**EXERCISE PROMPT**
Up to and including the line that contains "- 他の ExpressRoute", reproduce every line exactly, beginning with the first line below.
---------------
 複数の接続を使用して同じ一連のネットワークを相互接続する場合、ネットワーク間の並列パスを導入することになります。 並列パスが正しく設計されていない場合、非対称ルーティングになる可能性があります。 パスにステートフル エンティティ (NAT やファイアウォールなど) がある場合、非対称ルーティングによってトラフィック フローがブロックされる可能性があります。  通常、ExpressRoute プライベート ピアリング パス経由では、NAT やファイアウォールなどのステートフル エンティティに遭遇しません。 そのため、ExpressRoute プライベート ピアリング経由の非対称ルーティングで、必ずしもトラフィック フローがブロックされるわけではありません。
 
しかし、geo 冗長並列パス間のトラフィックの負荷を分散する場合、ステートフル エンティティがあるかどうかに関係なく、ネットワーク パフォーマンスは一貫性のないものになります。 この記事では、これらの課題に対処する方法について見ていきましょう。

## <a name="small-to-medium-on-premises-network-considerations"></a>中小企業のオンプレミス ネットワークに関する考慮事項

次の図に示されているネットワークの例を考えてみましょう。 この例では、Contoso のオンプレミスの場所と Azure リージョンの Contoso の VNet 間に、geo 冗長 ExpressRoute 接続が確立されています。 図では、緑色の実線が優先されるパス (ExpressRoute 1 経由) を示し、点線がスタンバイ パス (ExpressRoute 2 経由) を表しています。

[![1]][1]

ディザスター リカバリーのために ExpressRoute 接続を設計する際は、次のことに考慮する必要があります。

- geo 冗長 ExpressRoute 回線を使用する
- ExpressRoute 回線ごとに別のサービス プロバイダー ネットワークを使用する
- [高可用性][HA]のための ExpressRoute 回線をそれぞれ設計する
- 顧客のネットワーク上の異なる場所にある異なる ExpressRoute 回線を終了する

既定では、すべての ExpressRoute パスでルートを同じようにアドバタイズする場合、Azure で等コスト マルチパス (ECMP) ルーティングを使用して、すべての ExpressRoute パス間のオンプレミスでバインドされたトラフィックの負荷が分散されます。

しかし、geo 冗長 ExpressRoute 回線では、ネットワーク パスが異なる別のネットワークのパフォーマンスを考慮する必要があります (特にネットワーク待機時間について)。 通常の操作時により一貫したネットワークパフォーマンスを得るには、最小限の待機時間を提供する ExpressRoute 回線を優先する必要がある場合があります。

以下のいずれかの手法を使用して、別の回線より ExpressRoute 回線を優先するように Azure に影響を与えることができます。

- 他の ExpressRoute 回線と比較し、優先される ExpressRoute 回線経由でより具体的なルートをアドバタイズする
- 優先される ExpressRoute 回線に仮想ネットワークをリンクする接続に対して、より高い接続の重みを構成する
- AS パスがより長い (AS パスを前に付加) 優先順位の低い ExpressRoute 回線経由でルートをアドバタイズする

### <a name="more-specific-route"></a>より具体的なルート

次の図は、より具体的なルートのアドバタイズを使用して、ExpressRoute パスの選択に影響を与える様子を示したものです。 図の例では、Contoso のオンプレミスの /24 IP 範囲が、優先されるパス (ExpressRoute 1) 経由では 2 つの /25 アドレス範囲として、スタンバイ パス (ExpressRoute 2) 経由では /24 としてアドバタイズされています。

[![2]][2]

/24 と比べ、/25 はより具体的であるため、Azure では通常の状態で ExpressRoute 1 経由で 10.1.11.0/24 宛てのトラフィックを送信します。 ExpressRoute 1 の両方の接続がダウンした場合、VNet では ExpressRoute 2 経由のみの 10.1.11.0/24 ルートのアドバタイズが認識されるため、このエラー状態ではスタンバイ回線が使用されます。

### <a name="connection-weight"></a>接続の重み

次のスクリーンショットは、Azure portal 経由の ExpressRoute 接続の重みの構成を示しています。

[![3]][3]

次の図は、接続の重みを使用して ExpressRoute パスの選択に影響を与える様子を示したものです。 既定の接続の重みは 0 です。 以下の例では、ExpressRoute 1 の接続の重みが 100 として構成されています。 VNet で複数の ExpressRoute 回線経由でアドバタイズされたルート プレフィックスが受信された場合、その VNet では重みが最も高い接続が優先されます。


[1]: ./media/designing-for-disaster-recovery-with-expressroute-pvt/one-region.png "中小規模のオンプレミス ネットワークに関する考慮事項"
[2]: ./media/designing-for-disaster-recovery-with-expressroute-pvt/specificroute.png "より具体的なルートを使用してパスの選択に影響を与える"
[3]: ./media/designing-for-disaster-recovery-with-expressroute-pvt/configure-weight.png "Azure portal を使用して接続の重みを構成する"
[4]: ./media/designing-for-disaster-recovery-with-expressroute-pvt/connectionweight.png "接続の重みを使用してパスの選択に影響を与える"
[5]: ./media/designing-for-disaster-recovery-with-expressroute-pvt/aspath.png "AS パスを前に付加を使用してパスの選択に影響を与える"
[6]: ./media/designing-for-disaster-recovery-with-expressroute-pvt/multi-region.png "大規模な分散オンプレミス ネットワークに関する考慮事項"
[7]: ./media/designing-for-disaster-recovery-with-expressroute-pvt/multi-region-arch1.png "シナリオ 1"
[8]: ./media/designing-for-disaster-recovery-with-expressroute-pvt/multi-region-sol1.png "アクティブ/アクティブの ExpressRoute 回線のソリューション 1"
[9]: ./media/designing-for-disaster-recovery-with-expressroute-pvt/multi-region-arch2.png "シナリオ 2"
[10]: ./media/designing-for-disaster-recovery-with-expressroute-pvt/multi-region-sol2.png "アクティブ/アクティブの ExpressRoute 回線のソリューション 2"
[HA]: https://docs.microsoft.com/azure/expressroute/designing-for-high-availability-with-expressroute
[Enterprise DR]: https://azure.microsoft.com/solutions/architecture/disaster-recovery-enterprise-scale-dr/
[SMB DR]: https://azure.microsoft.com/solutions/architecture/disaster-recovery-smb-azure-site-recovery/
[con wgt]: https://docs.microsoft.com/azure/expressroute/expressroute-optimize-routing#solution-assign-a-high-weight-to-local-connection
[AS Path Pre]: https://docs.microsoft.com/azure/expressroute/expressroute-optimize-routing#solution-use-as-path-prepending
---------------
**YOUR SOLUTION**
 複数の接続を使用して同じ一連のネットワークを相互接続する場合、ネットワーク間の並列パスを導入することになります。 並列パスが正しく設計されていない場合、非対称ルーティングになる可能性があります。 パスにステートフル エンティティ (NAT やファイアウォールなど) がある場合、非対称ルーティングによってトラフィック フローがブロックされる可能性があります。  通常、ExpressRoute プライベート ピアリング パス経由では、NAT やファイアウォールなどのステートフル エンティティに遭遇しません。 そのため、ExpressRoute プライベート ピアリング経由の非対称ルーティングで、必ずしもトラフィック フローがブロックされるわけではありません。
 
しかし、geo 冗長並列パス間のトラフィックの負荷を分散する場合、ステートフル エンティティがあるかどうかに関係なく、ネットワーク パフォーマンスは一貫性のないものになります。 この記事では、これらの課題に対処する方法について見ていきましょう。

## <a name="small-to-medium-on-premises-network-considerations"></a>中小企業のオンプレミス ネットワークに関する考慮事項

次の図に示されているネットワークの例を考えてみましょう。 この例では、Contoso のオンプレミスの場所と Azure リージョンの Contoso の VNet 間に、geo 冗長 ExpressRoute 接続が確立されています。 図では、緑色の実線が優先されるパス (ExpressRoute 1 経由) を示し、点線がスタンバイ パス (ExpressRoute 2 経由) を表しています。

[![1]][1]

ディザスター リカバリーのために ExpressRoute 接続を設計する際は、次のことに考慮する必要があります。

- geo 冗長 ExpressRoute 回線を使用する
- ExpressRoute 回線ごとに別のサービス プロバイダー ネットワークを使用する
- [高可用性][HA]のための ExpressRoute 回線をそれぞれ設計する
- 顧客のネットワーク上の異なる場所にある異なる ExpressRoute 回線を終了する

既定では、すべての ExpressRoute パスでルートを同じようにアドバタイズする場合、Azure で等コスト マルチパス (ECMP) ルーティングを使用して、すべての ExpressRoute パス間のオンプレミスでバインドされたトラフィックの負荷が分散されます。

しかし、geo 冗長 ExpressRoute 回線では、ネットワーク パスが異なる別のネットワークのパフォーマンスを考慮する必要があります (特にネットワーク待機時間について)。 通常の操作時により一貫したネットワークパフォーマンスを得るには、最小限の待機時間を提供する ExpressRoute 回線を優先する必要がある場合があります。

以下のいずれかの手法を使用して、別の回線より ExpressRoute 回線を優先するように Azure に影響を与えることができます。

- 他の ExpressRoute 回線と比較し、優先される ExpressRoute 回線経由でより具体的なルートをアドバタイズする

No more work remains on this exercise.